Assignment >> The answer must be a single number: how many lines of the entries below include "subsubsection".

━━━━━ Supplied records ━━━━━

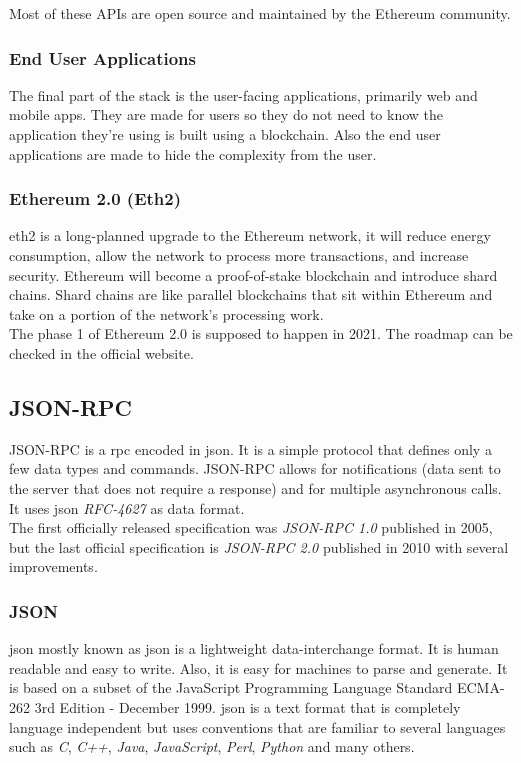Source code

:\documentclass[a4paper, 12pt]{article} %
\begin{document}
            Most of these APIs are open source and maintained by the Ethereum community.

        \subsubsection{End User Applications}
            The final part of the stack is the user-facing applications, primarily web and mobile apps.  They are made for users so they do not need to know the application they're using is built using a blockchain. Also the end user applications are made to hide the complexity from the user.
            
        \subsubsection{Ethereum 2.0 (Eth2)}
            \acrshort{eth2}\cite{eth2} is a long-planned upgrade to the Ethereum network, it will reduce energy consumption, allow the network to process more transactions, and increase security.  Ethereum will become a proof-of-stake blockchain and introduce shard chains. Shard chains are like parallel blockchains that sit within Ethereum and take on a portion of the network's processing work.\\
            
            The phase 1 of Ethereum 2.0 is supposed to happen in 2021. The roadmap can be checked in the official website\cite{eth2Roadmap}.
            

    \subsection{JSON-RPC}
        JSON-RPC is a \acrfull{rpc} encoded in \acrshort{json}. It is a simple protocol that defines only a few data types and commands. JSON-RPC allows for notifications (data sent to the server that does not require a response) and for multiple asynchronous calls. It uses \acrshort{json} \textit{RFC-4627}\cite{rfc4627} as data format.\\
        
        The first officially released specification was \textit{JSON-RPC 1.0}\cite{json-rpc-1} published in 2005, but the last official specification is \textit{JSON-RPC 2.0}\cite{json-rpc-2} published in 2010 with several improvements.
        
        \subsubsection{JSON}
            \acrlong{json} mostly known as \acrshort{json} is a lightweight data-interchange format. It is human readable and easy to write. Also, it is easy for machines to parse and generate. It is based on a subset of the JavaScript Programming Language Standard ECMA-262 3rd Edition - December 1999. \acrshort{json} is a text format that is completely language independent but uses conventions that are familiar to several languages such as \textit{C}, \textit{C++}, \textit{Java}, \textit{JavaScript}, \textit{Perl}, \textit{Python} and many others.\\
                        
\end{document}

━━━━━

Response >> 3